### WORK TASK
The lines you return should be those containing the string "then", taken from the data below.

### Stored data
╭──

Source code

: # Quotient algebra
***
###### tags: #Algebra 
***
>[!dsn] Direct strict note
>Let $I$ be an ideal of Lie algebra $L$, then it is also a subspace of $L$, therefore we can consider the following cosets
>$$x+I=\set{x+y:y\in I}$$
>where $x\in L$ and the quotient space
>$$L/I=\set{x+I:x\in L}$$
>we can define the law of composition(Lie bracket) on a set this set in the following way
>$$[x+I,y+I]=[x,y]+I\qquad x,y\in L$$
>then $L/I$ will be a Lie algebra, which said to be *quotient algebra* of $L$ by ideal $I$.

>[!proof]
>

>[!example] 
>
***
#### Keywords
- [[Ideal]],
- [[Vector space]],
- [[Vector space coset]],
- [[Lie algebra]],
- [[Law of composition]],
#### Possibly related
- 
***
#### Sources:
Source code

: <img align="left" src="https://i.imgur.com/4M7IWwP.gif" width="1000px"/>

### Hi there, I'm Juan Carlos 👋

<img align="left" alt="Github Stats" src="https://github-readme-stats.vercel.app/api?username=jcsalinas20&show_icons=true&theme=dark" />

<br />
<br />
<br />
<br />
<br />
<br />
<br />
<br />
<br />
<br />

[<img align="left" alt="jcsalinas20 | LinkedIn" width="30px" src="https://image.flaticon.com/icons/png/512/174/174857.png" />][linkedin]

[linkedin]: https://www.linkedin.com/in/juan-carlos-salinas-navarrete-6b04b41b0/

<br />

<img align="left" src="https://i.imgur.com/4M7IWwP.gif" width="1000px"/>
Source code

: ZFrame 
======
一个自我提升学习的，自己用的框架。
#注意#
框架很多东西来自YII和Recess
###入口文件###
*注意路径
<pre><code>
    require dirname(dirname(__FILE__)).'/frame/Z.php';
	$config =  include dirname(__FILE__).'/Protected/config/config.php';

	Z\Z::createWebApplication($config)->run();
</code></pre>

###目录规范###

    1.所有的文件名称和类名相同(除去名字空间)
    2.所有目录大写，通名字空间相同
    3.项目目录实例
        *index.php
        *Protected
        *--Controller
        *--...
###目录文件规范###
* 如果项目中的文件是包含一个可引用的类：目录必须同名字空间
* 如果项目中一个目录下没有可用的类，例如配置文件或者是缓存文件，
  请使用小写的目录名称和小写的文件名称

╰──

### PROBLEM SOLUTION
>Let $I$ be an ideal of Lie algebra $L$, then it is also a subspace of $L$, therefore we can consider the following cosets
>then $L/I$ will be a Lie algebra, which said to be *quotient algebra* of $L$ by ideal $I$.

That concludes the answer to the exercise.